On 2018/04/18 22:40, Alvaro Herrera wrote:

Amit Langote wrote:

On 2018/04/18 0:04, Alvaro Herrera wrote:

Amit Langote wrote:

I just confirmed my hunch that this wouldn't somehow do the right thing
when the OID system column is involved. Like this case:

This looks too big a patch to pursue now. I'm inclined to just remove
the equalTupdesc changes.

OK. Here is the patch that removes equalTupdesc optimization.

Hmm. If we modify (during pg12, of course -- not now) partition tables
that are created identical to their parent table so that they share the
pg_type row, this would become useful. Unless there a reason why that
change is completely unworkable, I'd just leave it there. (I claim that
it works like that only because it used to work like that, not because
it's impossible to make work the other way.)

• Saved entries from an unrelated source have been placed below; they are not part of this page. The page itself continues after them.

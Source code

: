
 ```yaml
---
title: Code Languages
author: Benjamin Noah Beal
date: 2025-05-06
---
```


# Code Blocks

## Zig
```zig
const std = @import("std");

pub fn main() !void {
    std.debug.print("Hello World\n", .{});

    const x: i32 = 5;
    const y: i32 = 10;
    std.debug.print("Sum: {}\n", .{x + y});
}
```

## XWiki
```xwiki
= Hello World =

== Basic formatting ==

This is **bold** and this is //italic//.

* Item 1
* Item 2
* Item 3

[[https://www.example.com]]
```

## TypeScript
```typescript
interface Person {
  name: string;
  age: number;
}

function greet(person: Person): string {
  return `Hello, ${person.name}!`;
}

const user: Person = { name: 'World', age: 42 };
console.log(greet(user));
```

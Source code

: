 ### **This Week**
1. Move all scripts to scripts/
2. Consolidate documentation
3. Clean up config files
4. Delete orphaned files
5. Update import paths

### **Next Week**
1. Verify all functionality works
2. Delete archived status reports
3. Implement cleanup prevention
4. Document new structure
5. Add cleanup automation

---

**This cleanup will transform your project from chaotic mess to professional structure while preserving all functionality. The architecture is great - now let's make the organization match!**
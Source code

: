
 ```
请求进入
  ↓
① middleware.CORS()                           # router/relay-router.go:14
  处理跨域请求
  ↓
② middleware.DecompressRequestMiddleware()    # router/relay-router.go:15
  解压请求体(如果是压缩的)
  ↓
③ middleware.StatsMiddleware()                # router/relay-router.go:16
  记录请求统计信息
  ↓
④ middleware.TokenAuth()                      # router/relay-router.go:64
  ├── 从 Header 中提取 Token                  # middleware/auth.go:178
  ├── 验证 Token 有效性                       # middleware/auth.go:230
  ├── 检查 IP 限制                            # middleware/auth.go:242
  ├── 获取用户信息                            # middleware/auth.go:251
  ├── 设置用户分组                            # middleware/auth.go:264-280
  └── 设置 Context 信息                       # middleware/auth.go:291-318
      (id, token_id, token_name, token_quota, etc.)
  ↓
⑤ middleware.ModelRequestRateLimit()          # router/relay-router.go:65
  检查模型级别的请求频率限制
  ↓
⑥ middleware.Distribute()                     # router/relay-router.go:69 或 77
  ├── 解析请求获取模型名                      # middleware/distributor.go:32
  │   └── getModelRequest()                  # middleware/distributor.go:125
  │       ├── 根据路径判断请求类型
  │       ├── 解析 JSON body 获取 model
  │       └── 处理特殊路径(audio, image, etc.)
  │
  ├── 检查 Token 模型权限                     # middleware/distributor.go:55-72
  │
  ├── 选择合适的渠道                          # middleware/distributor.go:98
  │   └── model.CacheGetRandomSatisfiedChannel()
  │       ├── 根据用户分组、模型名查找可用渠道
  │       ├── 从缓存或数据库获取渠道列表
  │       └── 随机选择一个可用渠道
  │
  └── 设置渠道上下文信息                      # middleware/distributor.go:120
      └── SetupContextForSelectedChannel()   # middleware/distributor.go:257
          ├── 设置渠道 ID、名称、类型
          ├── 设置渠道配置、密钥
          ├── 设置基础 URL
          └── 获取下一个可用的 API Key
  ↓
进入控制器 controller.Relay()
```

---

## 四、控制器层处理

Yeah, I too have wondered in the past what it would take to make
equalTupDescs() return true for parent and partitions. Maybe we can make
it work by looking a bit harder than I did then.

Although, just leaving it there now would mean we're adding a few cycles
needlessly in the PG 11 code. Why not add that optimization when we
surely know it can work?

Thanks,
Amit

#49Alvaro Herrera
alvherre@alvh.no-ip.org
In reply to: Amit Langote (#48)
Re: ON CONFLICT DO UPDATE for partitioned tables

Amit Langote wrote:

Yeah, I too have wondered in the past what it would take to make
equalTupDescs() return true for parent and partitions. Maybe we can make
it work by looking a bit harder than I did then.

How about simply relaxing the tdtypeid test from equalTupleDescs? I
haven't looked deeply but I think just checking whether or not both are
RECORDOID might be sufficient, for typecache purposes.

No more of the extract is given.